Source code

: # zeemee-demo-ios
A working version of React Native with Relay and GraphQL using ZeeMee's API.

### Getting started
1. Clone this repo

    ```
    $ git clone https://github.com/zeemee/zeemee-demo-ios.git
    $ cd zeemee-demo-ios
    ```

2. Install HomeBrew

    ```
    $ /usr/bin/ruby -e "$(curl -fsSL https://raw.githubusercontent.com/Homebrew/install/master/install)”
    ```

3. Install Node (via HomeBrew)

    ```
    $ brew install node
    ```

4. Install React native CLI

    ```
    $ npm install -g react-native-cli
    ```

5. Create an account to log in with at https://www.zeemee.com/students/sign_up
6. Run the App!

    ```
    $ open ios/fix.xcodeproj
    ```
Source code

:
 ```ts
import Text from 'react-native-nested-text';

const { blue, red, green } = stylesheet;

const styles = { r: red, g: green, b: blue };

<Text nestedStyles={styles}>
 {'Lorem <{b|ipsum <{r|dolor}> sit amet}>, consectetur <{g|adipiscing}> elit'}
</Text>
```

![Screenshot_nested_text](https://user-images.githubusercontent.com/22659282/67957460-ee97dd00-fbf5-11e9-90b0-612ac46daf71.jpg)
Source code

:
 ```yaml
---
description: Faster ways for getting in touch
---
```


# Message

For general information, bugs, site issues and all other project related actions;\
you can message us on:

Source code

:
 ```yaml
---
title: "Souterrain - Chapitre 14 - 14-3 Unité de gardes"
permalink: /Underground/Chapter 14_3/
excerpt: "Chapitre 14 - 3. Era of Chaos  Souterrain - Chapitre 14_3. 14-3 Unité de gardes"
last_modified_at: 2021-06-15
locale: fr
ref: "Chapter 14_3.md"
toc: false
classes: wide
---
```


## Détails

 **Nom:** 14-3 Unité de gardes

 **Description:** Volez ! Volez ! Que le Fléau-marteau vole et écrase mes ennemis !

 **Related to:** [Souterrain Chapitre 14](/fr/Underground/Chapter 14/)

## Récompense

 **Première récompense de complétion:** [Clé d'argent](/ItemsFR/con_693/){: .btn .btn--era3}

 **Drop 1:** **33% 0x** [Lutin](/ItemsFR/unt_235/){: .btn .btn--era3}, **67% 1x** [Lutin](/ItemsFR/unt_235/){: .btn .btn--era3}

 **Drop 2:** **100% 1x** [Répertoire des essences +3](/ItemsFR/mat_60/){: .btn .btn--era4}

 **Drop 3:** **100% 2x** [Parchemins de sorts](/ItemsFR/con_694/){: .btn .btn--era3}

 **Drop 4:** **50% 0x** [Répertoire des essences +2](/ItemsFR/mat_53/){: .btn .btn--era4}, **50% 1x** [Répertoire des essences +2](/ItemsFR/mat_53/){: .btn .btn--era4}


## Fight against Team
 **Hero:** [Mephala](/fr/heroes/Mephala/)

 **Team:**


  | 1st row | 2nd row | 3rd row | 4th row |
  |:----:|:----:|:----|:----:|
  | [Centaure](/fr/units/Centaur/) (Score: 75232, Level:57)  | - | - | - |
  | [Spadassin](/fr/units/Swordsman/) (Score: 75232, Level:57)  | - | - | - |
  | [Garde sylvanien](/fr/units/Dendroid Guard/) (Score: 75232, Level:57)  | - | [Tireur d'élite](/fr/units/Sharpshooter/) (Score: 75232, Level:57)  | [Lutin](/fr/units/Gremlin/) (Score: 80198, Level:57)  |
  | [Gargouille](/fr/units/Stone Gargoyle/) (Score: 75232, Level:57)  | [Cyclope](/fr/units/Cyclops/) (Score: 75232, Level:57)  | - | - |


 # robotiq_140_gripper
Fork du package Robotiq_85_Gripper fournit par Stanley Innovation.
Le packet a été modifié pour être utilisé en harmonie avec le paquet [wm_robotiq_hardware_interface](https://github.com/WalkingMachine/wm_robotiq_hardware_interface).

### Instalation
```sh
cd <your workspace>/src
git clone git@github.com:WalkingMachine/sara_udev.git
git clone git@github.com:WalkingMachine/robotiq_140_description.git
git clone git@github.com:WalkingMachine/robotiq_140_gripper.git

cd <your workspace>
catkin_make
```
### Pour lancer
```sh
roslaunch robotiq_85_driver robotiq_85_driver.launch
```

==

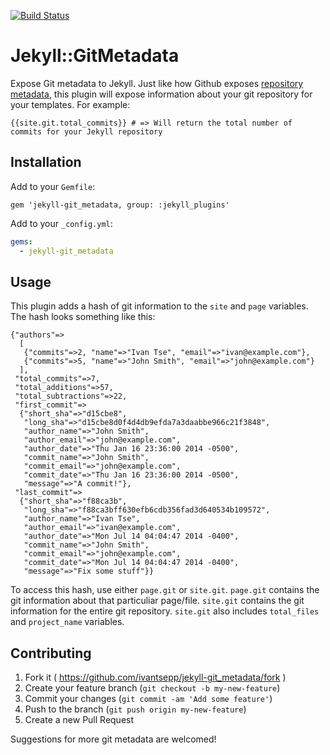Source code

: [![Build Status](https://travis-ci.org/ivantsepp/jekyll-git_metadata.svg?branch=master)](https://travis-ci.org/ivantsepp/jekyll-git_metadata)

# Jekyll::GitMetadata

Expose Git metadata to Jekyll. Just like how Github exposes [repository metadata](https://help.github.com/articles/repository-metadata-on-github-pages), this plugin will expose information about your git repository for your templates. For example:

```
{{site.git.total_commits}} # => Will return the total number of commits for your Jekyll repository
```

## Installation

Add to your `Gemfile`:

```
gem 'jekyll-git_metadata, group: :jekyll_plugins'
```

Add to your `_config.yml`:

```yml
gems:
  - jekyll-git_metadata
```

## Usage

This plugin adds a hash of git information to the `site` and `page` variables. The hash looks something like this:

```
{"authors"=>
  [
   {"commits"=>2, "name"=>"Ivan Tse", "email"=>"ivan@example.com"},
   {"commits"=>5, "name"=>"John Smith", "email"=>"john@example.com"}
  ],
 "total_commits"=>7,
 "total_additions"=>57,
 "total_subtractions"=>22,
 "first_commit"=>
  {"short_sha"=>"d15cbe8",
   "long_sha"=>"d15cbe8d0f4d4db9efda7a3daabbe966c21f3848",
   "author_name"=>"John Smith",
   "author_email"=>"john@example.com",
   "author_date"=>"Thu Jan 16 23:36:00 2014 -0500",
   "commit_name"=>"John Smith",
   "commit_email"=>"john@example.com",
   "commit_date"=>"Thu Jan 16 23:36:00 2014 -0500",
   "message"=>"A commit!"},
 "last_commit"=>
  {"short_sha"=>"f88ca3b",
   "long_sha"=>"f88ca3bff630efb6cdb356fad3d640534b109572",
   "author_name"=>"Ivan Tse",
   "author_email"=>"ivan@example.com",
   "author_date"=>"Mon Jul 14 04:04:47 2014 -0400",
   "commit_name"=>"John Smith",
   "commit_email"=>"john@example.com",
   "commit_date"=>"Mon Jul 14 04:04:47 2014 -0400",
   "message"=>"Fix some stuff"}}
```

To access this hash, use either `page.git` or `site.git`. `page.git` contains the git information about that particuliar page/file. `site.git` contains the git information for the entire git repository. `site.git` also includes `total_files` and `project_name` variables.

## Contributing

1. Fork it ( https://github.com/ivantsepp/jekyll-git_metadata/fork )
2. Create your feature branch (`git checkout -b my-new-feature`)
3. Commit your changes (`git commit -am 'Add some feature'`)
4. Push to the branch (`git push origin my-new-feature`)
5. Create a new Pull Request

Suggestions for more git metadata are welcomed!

- TASK OBJECTIVE -
Only lines holding "demo" are wanted; copy all of them from the listing.

- YOUR SOLUTION -
: # zeemee-demo-ios
    $ git clone https://github.com/zeemee/zeemee-demo-ios.git
    $ cd zeemee-demo-ios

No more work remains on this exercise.